Republican Sens. Randy Head of Logansport and Jim Merritt of Indianapolis said pharmacists should have the authority to approve or disapprove sales for medicines containing pseudoephedrine, which is a decongestant used to treat colds and allergies. A rival measure backed by Indiana prosecutors and GOP House Speaker Brian Bosma would require a prescription for such medicines.

The senators say that could get expensive — and time-consuming — because it would require a visit to the doctor just to treat a cold.

Their bill would instead require pharmacists to "make a professional determination" that there is a "legitimate medical and pharmaceutical need" for the cold medicine before allowing the sale, according to the text of the measure.

A similar law in Arkansas has proven effective, they say.

"We know we have a meth problem in Indiana," Merritt said. "But that doesn't mean that we should punish everyone who needs to purchase cold medicine for themselves or their family by requiring a prescription. Parents don't want to, and often cannot, go to the doctor and get a prescription for something like Sudafed every time their child is sick."

Indiana restricts how much pseudoephedrine-containing medicine one person can buy and tracks sales through a database. But Head says the he state still remains a meth-making juggernaut when compared with other states.
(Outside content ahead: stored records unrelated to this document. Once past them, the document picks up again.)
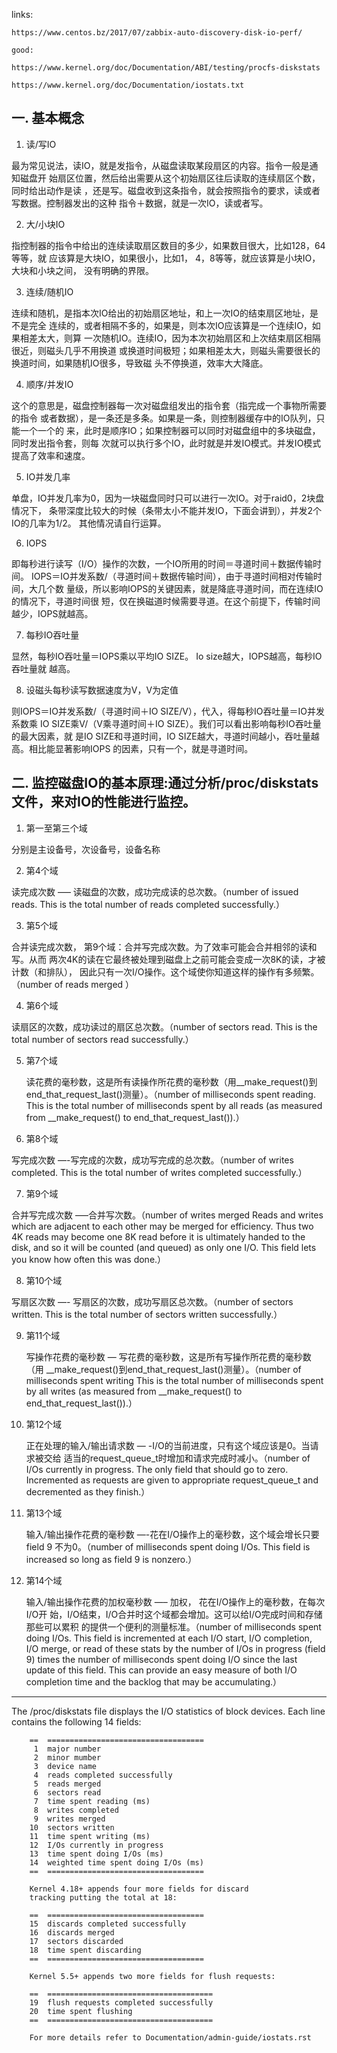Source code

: links:

    https://www.centos.bz/2017/07/zabbix-auto-discovery-disk-io-perf/

    good:

    https://www.kernel.org/doc/Documentation/ABI/testing/procfs-diskstats

    https://www.kernel.org/doc/Documentation/iostats.txt

## 一. 基本概念

1. 读/写IO

最为常见说法，读IO，就是发指令，从磁盘读取某段扇区的内容。指令一般是通知磁盘开
始扇区位置，然后给出需要从这个初始扇区往后读取的连续扇区个数，同时给出动作是读
，还是写。磁盘收到这条指令，就会按照指令的要求，读或者写数据。控制器发出的这种
指令＋数据，就是一次IO，读或者写。

2. 大/小块IO

指控制器的指令中给出的连续读取扇区数目的多少，如果数目很大，比如128，64等等，就
应该算是大块IO，如果很小，比如1， 4，8等等，就应该算是小块IO，大块和小块之间，
没有明确的界限。

3. 连续/随机IO

连续和随机，是指本次IO给出的初始扇区地址，和上一次IO的结束扇区地址，是不是完全
连续的，或者相隔不多的，如果是，则本次IO应该算是一个连续IO，如果相差太大，则算
一次随机IO。连续IO，因为本次初始扇区和上次结束扇区相隔很近，则磁头几乎不用换道
或换道时间极短；如果相差太大，则磁头需要很长的换道时间，如果随机IO很多，导致磁
头不停换道，效率大大降底。

4. 顺序/并发IO

这个的意思是，磁盘控制器每一次对磁盘组发出的指令套（指完成一个事物所需要的指令
或者数据），是一条还是多条。如果是一条，则控制器缓存中的IO队列，只能一个一个的
来，此时是顺序IO；如果控制器可以同时对磁盘组中的多块磁盘，同时发出指令套，则每
次就可以执行多个IO，此时就是并发IO模式。并发IO模式提高了效率和速度。

5. IO并发几率

单盘，IO并发几率为0，因为一块磁盘同时只可以进行一次IO。对于raid0，2块盘情况下，
条带深度比较大的时候（条带太小不能并发IO，下面会讲到），并发2个IO的几率为1/2。
其他情况请自行运算。

6. IOPS

即每秒进行读写（I/O）操作的次数，一个IO所用的时间＝寻道时间＋数据传输时间。
IOPS＝IO并发系数/（寻道时间＋数据传输时间），由于寻道时间相对传输时间，大几个数
量级，所以影响IOPS的关键因素，就是降底寻道时间，而在连续IO的情况下，寻道时间很
短，仅在换磁道时候需要寻道。在这个前提下，传输时间越少，IOPS就越高。

7. 每秒IO吞吐量

显然，每秒IO吞吐量＝IOPS乘以平均IO SIZE。 Io size越大，IOPS越高，每秒IO吞吐量就
越高。

8. 设磁头每秒读写数据速度为V，V为定值

则IOPS＝IO并发系数/（寻道时间＋IO SIZE/V），代入，得每秒IO吞吐量＝IO并发系数乘
IO SIZE乘V/（V乘寻道时间＋IO SIZE）。我们可以看出影响每秒IO吞吐量的最大因素，就
是IO SIZE和寻道时间，IO SIZE越大，寻道时间越小，吞吐量越高。相比能显著影响IOPS
的因素，只有一个，就是寻道时间。

## 二. 监控磁盘IO的基本原理:通过分析/proc/diskstats文件，来对IO的性能进行监控。

1. 第一至第三个域

分别是主设备号，次设备号，设备名称

2. 第4个域

读完成次数 —– 读磁盘的次数，成功完成读的总次数。（number of issued reads. This
is the total number of reads completed successfully.）

3. 第5个域

合并读完成次数， 第9个域：合并写完成次数。为了效率可能会合并相邻的读和写。从而
两次4K的读在它最终被处理到磁盘上之前可能会变成一次8K的读，才被计数（和排队），
因此只有一次I/O操作。这个域使你知道这样的操作有多频繁。（number of reads merged
）

4. 第6个域

读扇区的次数，成功读过的扇区总次数。（number of sectors read. This is the total
number of sectors read successfully.）

5. 第7个域

    读花费的毫秒数，这是所有读操作所花费的毫秒数（用__make_request()到
    end_that_request_last()测量）。（number of milliseconds spent reading. This
    is the total number of milliseconds spent by all reads (as measured from
    __make_request() to end_that_request_last()).）

6. 第8个域

写完成次数 —-写完成的次数，成功写完成的总次数。（number of writes completed.
This is the total number of writes completed successfully.）

7. 第9个域

合并写完成次数 —–合并写次数。（number of writes merged Reads and writes which
are adjacent to each other may be merged for efficiency. Thus two 4K reads may
become one 8K read before it is ultimately handed to the disk, and so it will
be counted (and queued) as only one I/O. This field lets you know how often
this was done.）

8. 第10个域

写扇区次数 —- 写扇区的次数，成功写扇区总次数。（number of sectors written. This
is the total number of sectors written successfully.）

9. 第11个域

    写操作花费的毫秒数 — 写花费的毫秒数，这是所有写操作所花费的毫秒数（用
    __make_request()到end_that_request_last()测量）。（number of milliseconds
    spent writing This is the total number of milliseconds spent by all writes
    (as measured from __make_request() to end_that_request_last()).）

10. 第12个域

    正在处理的输入/输出请求数 — -I/O的当前进度，只有这个域应该是0。当请求被交给
    适当的request_queue_t时增加和请求完成时减小。（number of I/Os currently in
    progress. The only field that should go to zero. Incremented as requests
    are given to appropriate request_queue_t and decremented as they finish.）

11. 第13个域

    输入/输出操作花费的毫秒数 —-花在I/O操作上的毫秒数，这个域会增长只要field 9
    不为0。（number of milliseconds spent doing I/Os. This field is increased
    so long as field 9 is nonzero.）

12. 第14个域

    输入/输出操作花费的加权毫秒数 —– 加权， 花在I/O操作上的毫秒数，在每次I/O开
    始，I/O结束，I/O合并时这个域都会增加。这可以给I/O完成时间和存储那些可以累积
    的提供一个便利的测量标准。（number of milliseconds spent doing I/Os. This
    field is incremented at each I/O start, I/O completion, I/O merge, or read
    of these stats by the number of I/Os in progress (field 9) times the number
    of milliseconds spent doing I/O since the last update of this field. This
    can provide an easy measure of both I/O completion time and the backlog
    that may be accumulating.）

---

The /proc/diskstats file displays the I/O statistics
		of block devices. Each line contains the following 14
		fields:

		==  ===================================
		 1  major number
		 2  minor mumber
		 3  device name
		 4  reads completed successfully
		 5  reads merged
		 6  sectors read
		 7  time spent reading (ms)
		 8  writes completed
		 9  writes merged
		10  sectors written
		11  time spent writing (ms)
		12  I/Os currently in progress
		13  time spent doing I/Os (ms)
		14  weighted time spent doing I/Os (ms)
		==  ===================================

		Kernel 4.18+ appends four more fields for discard
		tracking putting the total at 18:

		==  ===================================
		15  discards completed successfully
		16  discards merged
		17  sectors discarded
		18  time spent discarding
		==  ===================================

		Kernel 5.5+ appends two more fields for flush requests:

		==  =====================================
		19  flush requests completed successfully
		20  time spent flushing
		==  =====================================

		For more details refer to Documentation/admin-guide/iostats.rst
"Meth labs are one area that we don't want to lead in," said Head. "Something absolutely has to be done about it."

One of the problems with the state's current approach is that meth makers can circumvent quantity restrictions by enlisting friends or by paying people to purchase medicine that contains pseudoephedrine.

Pharmacists are "the natural bottleneck for stopping the sale of pseudoephedrine" to meth cooks, Head said. "We can attack the meth lab problem without making you go to your doctor."
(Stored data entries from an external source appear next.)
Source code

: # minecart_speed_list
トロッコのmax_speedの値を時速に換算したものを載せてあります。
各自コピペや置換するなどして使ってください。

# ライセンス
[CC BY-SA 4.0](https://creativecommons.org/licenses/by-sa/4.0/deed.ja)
Those who advocate for requiring a doctor's prescription to buy pseudoephedrine have raised doubts about the effectiveness of proposals like the one the senators proposed — a concern Head acknowledged.

"I wish we had a perfect solution, but we want to stop Sudafed from getting to … meth cooks while allowing legitimate users to have the most freedom possible, and that's the balance that we're trying to strike here," he said.
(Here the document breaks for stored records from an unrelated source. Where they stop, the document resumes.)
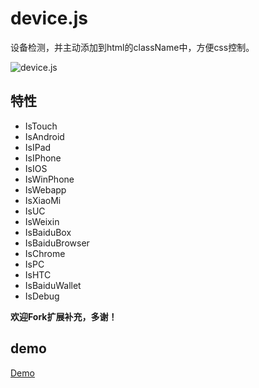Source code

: # device.js
设备检测，并主动添加到html的className中，方便css控制。

![device.js](https://cloud.githubusercontent.com/assets/2696107/9286775/194403b0-432e-11e5-85ab-1c7801c25119.png)

## 特性

* IsTouch
* IsAndroid
* IsIPad
* IsIPhone
* IsIOS
* IsWinPhone
* IsWebapp
* IsXiaoMi
* IsUC
* IsWeixin
* IsBaiduBox
* IsBaiduBrowser
* IsChrome
* IsPC
* IsHTC
* IsBaiduWallet
* IsDebug

**欢迎Fork扩展补充，多谢！**

## demo

[Demo](http://binnng.github.io/device.js/demo.html)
A pharmaceutical industry trade group is opposed to both proposals that seek to curtail drug sales. The Consumer Healthcare Products Association says lawmakers should instead try to block known "meth offenders" from buying the drug.

"Rather than further burdening law-abiding cold and allergy suffering Hoosiers with a law that will have no impact on the meth scourge, policymakers should instead focus laws on the very criminals responsible for meth production," the group said in a statement.